A drug dealer who used the dark web to supply customers – including four that later died – with the powerful synthetic opiod fentanyl has been jailed for eight years.

Kyle Enos, 25, of Newport, south Wales, sold the drug to 168 people in the UK, Europe and the US between May 2016 and May 2017.

Cardiff Crown Court heard that following his arrest, police went through Enos’s customer database due to the “potentially lethal effects” of fentanyl.

Four people on his database had died but it cannot be proven that the fentanyl supplied by Enos was related to their deaths.

The court heard Jonathon Robinson, 25, from Northumbria, was found dead at home, while university student Jack Barton, 23, died in Cardiff in January 2017.

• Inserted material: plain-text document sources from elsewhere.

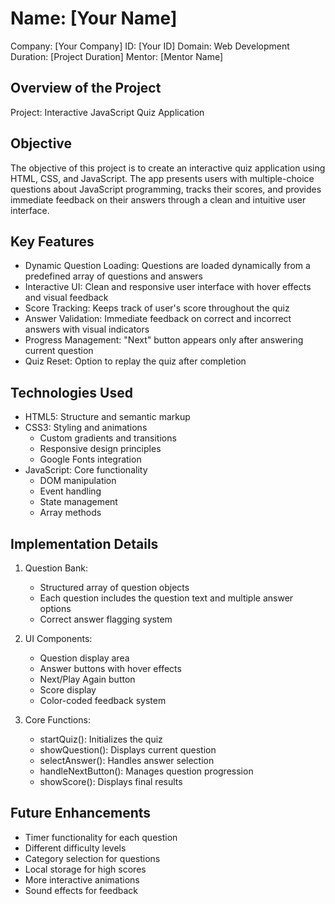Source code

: # Name: [Your Name]
Company: [Your Company]
ID: [Your ID]
Domain: Web Development
Duration: [Project Duration]
Mentor: [Mentor Name]

## Overview of the Project

Project: Interactive JavaScript Quiz Application

## Objective

The objective of this project is to create an interactive quiz application using HTML, CSS, and JavaScript. The app presents users with multiple-choice questions about JavaScript programming, tracks their scores, and provides immediate feedback on their answers through a clean and intuitive user interface.

## Key Features

- Dynamic Question Loading: Questions are loaded dynamically from a predefined array of questions and answers
- Interactive UI: Clean and responsive user interface with hover effects and visual feedback
- Score Tracking: Keeps track of user's score throughout the quiz
- Answer Validation: Immediate feedback on correct and incorrect answers with visual indicators
- Progress Management: "Next" button appears only after answering current question
- Quiz Reset: Option to replay the quiz after completion

## Technologies Used

- HTML5: Structure and semantic markup
- CSS3: Styling and animations
  - Custom gradients and transitions
  - Responsive design principles
  - Google Fonts integration
- JavaScript: Core functionality
  - DOM manipulation
  - Event handling
  - State management
  - Array methods

## Implementation Details

1. Question Bank:
   - Structured array of question objects
   - Each question includes the question text and multiple answer options
   - Correct answer flagging system

2. UI Components:
   - Question display area
   - Answer buttons with hover effects
   - Next/Play Again button
   - Score display
   - Color-coded feedback system

3. Core Functions:
   - startQuiz(): Initializes the quiz
   - showQuestion(): Displays current question
   - selectAnswer(): Handles answer selection
   - handleNextButton(): Manages question progression
   - showScore(): Displays final results

## Future Enhancements

- Timer functionality for each question
- Different difficulty levels
- Category selection for questions
- Local storage for high scores
- More interactive animations
- Sound effects for feedback
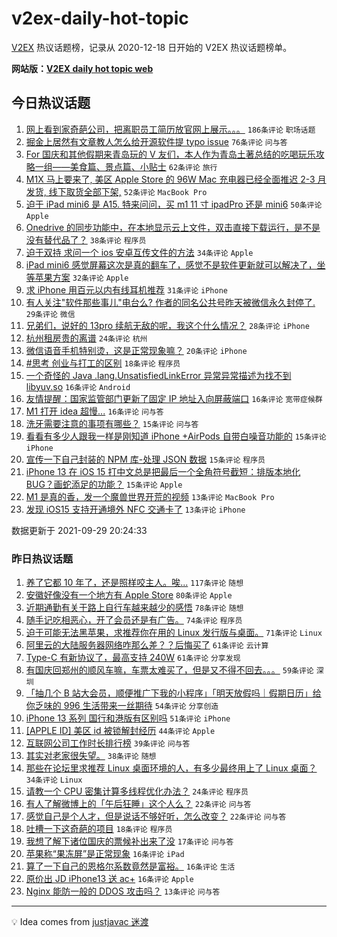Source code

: # v2ex-daily-hot-topic

[V2EX](https://www.v2ex.com/) 热议话题榜，记录从 2020-12-18 日开始的 V2EX 热议话题榜单。

**网站版：[V2EX daily hot topic web](https://boojack.github.io/v2ex-daily-hot-topic-web/)**

## 今日热议话题

<!-- TODAY BEGIN -->

1. [网上看到家奇葩公司，把离职员工简历放官网上展示。。。](https://www.v2ex.com/t/805110) `186条评论` `职场话题`
1. [掘金上居然有文章教人怎么给开源软件提 typo issue](https://www.v2ex.com/t/805079) `76条评论` `问与答`
1. [For 国庆和其他假期来青岛玩的 V 友们，本人作为青岛土著总结的吃喝玩乐攻略一组——美食篇、景点篇、小贴士](https://www.v2ex.com/t/805136) `62条评论` `旅行`
1. [M1X 马上要来了, 美区 Apple Store 的 96W Mac 充电器已经全面推迟 2-3 月发货, 线下取货全部下架,](https://www.v2ex.com/t/805132) `52条评论` `MacBook Pro`
1. [迫于 iPad mini6 是 A15. 特来问问，买 m1 11 寸 ipadPro 还是 mini6](https://www.v2ex.com/t/805048) `50条评论` `Apple`
1. [Onedrive 的同步功能中，在本地显示云上文件，双击直接下载运行，是不是没有替代品了？](https://www.v2ex.com/t/805073) `38条评论` `程序员`
1. [迫于双持 求问一个 ios 安卓互传文件的方法](https://www.v2ex.com/t/805130) `34条评论` `Apple`
1. [iPad mini6 感觉屏幕这次是真的翻车了，感觉不是软件更新就可以解决了，坐等苹果方案](https://www.v2ex.com/t/805039) `32条评论` `Apple`
1. [求 iPhone 用百元以内有线耳机推荐](https://www.v2ex.com/t/805088) `31条评论` `iPhone`
1. [有人关注"软件那些事儿"电台么? 作者的同名公共号昨天被微信永久封停了.](https://www.v2ex.com/t/805066) `29条评论` `微信`
1. [兄弟们，说好的 13pro 续航无敌的呢，我这个什么情况？](https://www.v2ex.com/t/805255) `28条评论` `iPhone`
1. [杭州租房贵的离谱](https://www.v2ex.com/t/805206) `24条评论` `杭州`
1. [微信语音手机特别烫，这是正常现象嘛？](https://www.v2ex.com/t/805242) `20条评论` `iPhone`
1. [#思考 创业与打工的区别](https://www.v2ex.com/t/805082) `18条评论` `程序员`
1. [一个奇怪的 Java .lang.UnsatisfiedLinkError 异常异常描述为找不到 libyuv.so](https://www.v2ex.com/t/805161) `16条评论` `Android`
1. [友情提醒：国家监管部门更新了固定 IP 地址入向屏蔽端口](https://www.v2ex.com/t/805061) `16条评论` `宽带症候群`
1. [M1 打开 idea 超慢...](https://www.v2ex.com/t/805051) `16条评论` `问与答`
1. [洗牙需要注意的事项有哪些？](https://www.v2ex.com/t/805228) `15条评论` `问与答`
1. [看看有多少人跟我一样是刚知道 iPhone +AirPods 自带白噪音功能的](https://www.v2ex.com/t/805159) `15条评论` `iPhone`
1. [宣传一下自己封装的 NPM 库-处理 JSON 数据](https://www.v2ex.com/t/805117) `15条评论` `程序员`
1. [iPhone 13 在 iOS 15 打中文总是把最后一个全角符号截短：排版本地化 BUG？画蛇添足的功能？](https://www.v2ex.com/t/805086) `15条评论` `Apple`
1. [M1 是真的香，发一个魔兽世界开荒的视频](https://www.v2ex.com/t/805225) `13条评论` `MacBook Pro`
1. [发现 iOS15 支持开通境外 NFC 交通卡了](https://www.v2ex.com/t/805105) `13条评论` `iPhone`

数据更新于 2021-09-29 20:24:33

<!-- TODAY END -->

### 昨日热议话题

<!-- YESTERDAY BEGIN -->

1. [养了它都 10 年了，还是照样咬主人。唉...](https://www.v2ex.com/t/804867) `117条评论` `随想`
1. [安徽好像没有一个地方有 Apple Store](https://www.v2ex.com/t/804793) `80条评论` `Apple`
1. [近期通勤有关于路上自行车越来越少的感悟](https://www.v2ex.com/t/804816) `78条评论` `随想`
1. [随手记吃相恶心，开了会员还是有广告。](https://www.v2ex.com/t/804919) `74条评论` `程序员`
1. [迫于可能无法黑苹果，求推荐你在用的 Linux 发行版与桌面。](https://www.v2ex.com/t/804963) `71条评论` `Linux`
1. [阿里云的大陆服务器网络咋那么差？？后悔买了](https://www.v2ex.com/t/804822) `61条评论` `云计算`
1. [Type-C 有新协议了，最高支持 240W](https://www.v2ex.com/t/804823) `61条评论` `分享发现`
1. [有国庆回郑州的顺风车嘛，车票太难买了，但是又不得不回去。。。](https://www.v2ex.com/t/804775) `59条评论` `深圳`
1. [「抽几个 B 站大会员，顺便推广下我的小程序」「明天放假吗｜假期日历」给你乏味的 996 生活带来一丝期待](https://www.v2ex.com/t/804932) `54条评论` `分享创造`
1. [iPhone 13 系列 国行和港版有区别吗](https://www.v2ex.com/t/804848) `51条评论` `iPhone`
1. [[APPLE ID] 美区 id 被锁解封经历](https://www.v2ex.com/t/804799) `44条评论` `Apple`
1. [互联网公司工作时长排行榜](https://www.v2ex.com/t/804795) `39条评论` `问与答`
1. [其实对老家很失望。](https://www.v2ex.com/t/804953) `38条评论` `随想`
1. [那些在论坛里求推荐 Linux 桌面环境的人，有多少最终用上了 Linux 桌面？](https://www.v2ex.com/t/804984) `34条评论` `Linux`
1. [请教一个 CPU 密集计算多线程优化办法？](https://www.v2ex.com/t/804821) `24条评论` `程序员`
1. [有人了解微博上的「午后狂睡」这个人么？](https://www.v2ex.com/t/804934) `22条评论` `问与答`
1. [感觉自己是个人才，但是说话不够好听，怎么改变？](https://www.v2ex.com/t/804824) `22条评论` `问与答`
1. [吐槽一下这奇葩的项目](https://www.v2ex.com/t/804945) `18条评论` `程序员`
1. [我想了解下诸位国庆的票候补出来了没](https://www.v2ex.com/t/804879) `17条评论` `问与答`
1. [苹果称“果冻屏”是正常现象](https://www.v2ex.com/t/805029) `16条评论` `iPad`
1. [算了一下自己的恩格尔系数竟然是富裕。](https://www.v2ex.com/t/804989) `16条评论` `生活`
1. [原价出 JD iPhone13 送 ac+](https://www.v2ex.com/t/804772) `16条评论` `Apple`
1. [Nginx 能防一般的 DDOS 攻击吗？](https://www.v2ex.com/t/804965) `13条评论` `问与答`

<!-- YESTERDAY END -->

---

💡 Idea comes from [justjavac 迷渡](https://github.com/justjavac/)
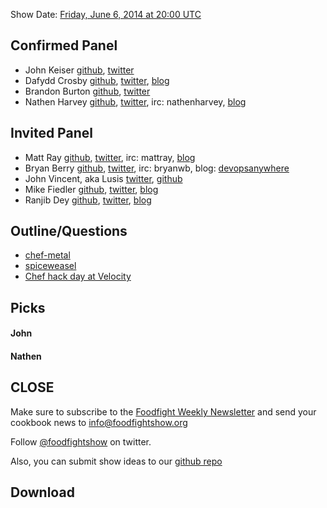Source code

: Show Date:  [Friday, June 6, 2014 at 20:00 UTC](http://www.timeanddate.com/worldclock/fixedtime.html?msg=Food+Fight+Show+-+Chef+Metal%21&iso=20140606T16&p1=419&ah=1)

Confirmed Panel<a name="panel"></a>
-----
* John Keiser [github](https://github.com/jkeiser), [twitter](https://twitter.com/jkeiser2)
* Dafydd Crosby [github](https://github.com/dafyddcrosby), [twitter](https://twitter.com/dafyddcrosby), [blog](http://dafyddcrosby.com)
* Brandon Burton [github](http://github.com/solarce), [twitter](https://twitter.com/solarce)
* Nathen Harvey [github](http://github.com/nathenharvey), [twitter](http://twitter.com/nathenharvey), irc: nathenharvey, [blog](http://nathenharvey.com)


Invited Panel<a name="panel"></a>
-----

* Matt Ray [github](http://github.com/mattray), [twitter](http://twitter.com/mattray), irc: mattray, [blog](http://www.leastresistance.net/)
* Bryan Berry [github](http://github.com/bryanwb), [twitter](http://twitter.com/bryanwb), irc: bryanwb, blog: [devopsanywhere](http://devopsanywhere.blogspot.com)
* John Vincent, aka Lusis [twitter](https://twitter.com/#!/lusis), [github](https://github.com/lusis)
* Mike Fiedler [github](http://github.com/miketheman), [twitter](http://twitter.com/mikefiedler), [blog](http://www.miketheman.net)
* Ranjib Dey [github](https://github.com/ranjib), [twitter](https://twitter.com/ranjibdey), [blog](http://ranjib.posterous.com/)

Outline/Questions
-----------------

* [chef-metal](https://github.com/opscode/chef-metal)
* [spiceweasel](https://github.com/mattray/spiceweasel)
* [Chef hack day at Velocity](http://velocityconf.com/velocity2014/public/schedule/detail/36962)

Picks<a name="picks"></a>
-----

#### John

#### Nathen  



CLOSE
-----

Make sure to subscribe to the [Foodfight Weekly Newsletter](http://bit.ly/ffsmail) and send your cookbook
news to info@foodfightshow.org

Follow [@foodfightshow](http://twitter.com/foodfightshow) on twitter.

Also, you can submit show ideas to our [github repo](https://github.com/foodfight/showz)



Download
--------
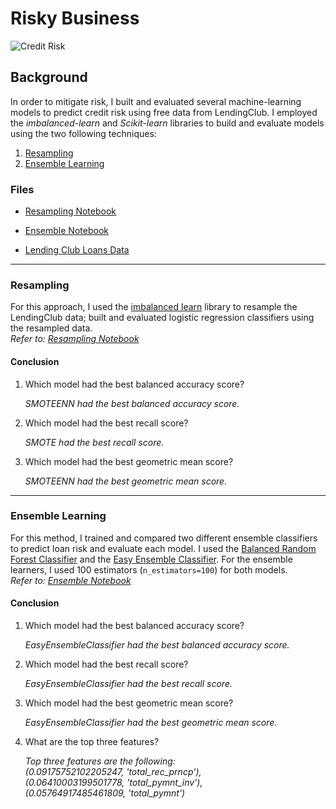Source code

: # Risky Business

![Credit Risk](Images/credit-risk.jpg)

## Background
In order to mitigate risk, I built and evaluated several machine-learning models to predict credit risk using free data from LendingClub.
I employed the *imbalanced-learn* and *Scikit-learn* libraries to build and evaluate models using the two following techniques:

1. [Resampling](#Resampling)
2. [Ensemble Learning](#Ensemble-Learning)

### Files
    
* [Resampling Notebook](Code/credit_risk_resampling.ipynb)

* [Ensemble Notebook](Code/credit_risk_ensemble.ipynb)

* [Lending Club Loans Data](Resources/LoanStats_2019Q1.csv.zip)

---

### Resampling

For this approach, I used the [imbalanced learn](https://imbalanced-learn.readthedocs.io) library to resample the LendingClub data; built and evaluated logistic regression classifiers using the resampled data.    
*Refer to: [Resampling Notebook](Code/credit_risk_resampling.ipynb)*

#### Conclusion
1. Which model had the best balanced accuracy score?

    *SMOTEENN had the best balanced accuracy score.*

2. Which model had the best recall score?

    *SMOTE had the best recall score.*

3. Which model had the best geometric mean score?

    *SMOTEENN had the best geometric mean score.*
    
---

### Ensemble Learning

For this method, I trained and compared two different ensemble classifiers to predict loan risk and evaluate each model. I used the [Balanced Random Forest Classifier](https://imbalanced-learn.readthedocs.io/en/stable/generated/imblearn.ensemble.BalancedRandomForestClassifier.html#imblearn-ensemble-balancedrandomforestclassifier) and the [Easy Ensemble Classifier](https://imbalanced-learn.readthedocs.io/en/stable/generated/imblearn.ensemble.EasyEnsembleClassifier.html#imblearn-ensemble-easyensembleclassifier). For the ensemble learners, I used 100 estimators (`n_estimators=100`) for both models.    
*Refer to: [Ensemble Notebook](Code/credit_risk_ensemble.ipynb)*

#### Conclusion
1. Which model had the best balanced accuracy score?

    *EasyEnsembleClassifier had the best balanced accuracy score.*
    
2. Which model had the best recall score?

    *EasyEnsembleClassifier had the best recall score.*
    
3. Which model had the best geometric mean score?

    *EasyEnsembleClassifier had the best geometric mean score.*
    
4. What are the top three features?

    *Top three features are the following:   
    (0.09175752102205247, 'total_rec_prncp'),    
    (0.06410003199501778, 'total_pymnt_inv'),    
    (0.05764917485461809, 'total_pymnt')*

Aaron Rees, 34, from Ammanford in Carmarthenshire, Wales, was found dead last March. The fourth person, who was not named in court, died in Scotland.

Sentencing Enos, judge Eleri Rees, the Recorder of Cardiff, told him: “It is 25 times more powerful than heroin as is evidenced by the deaths of at least four young people who were your customers.

“None of those deaths can be attributed to fentanyl supplied by you but it is evidence of how dangerous a drug it is.”

Enos admitted importing, supplying and exporting fentanyl in August last year.

The judge said the delay in sentencing Enos was to consider whether further charges would arise from the deaths of four of his customers, as well as to obtain more information about the effect of fentanyl.

Charges will not be brought against Enos for the deaths that occurred in England and Wales, but investigations are continuing in Scotland.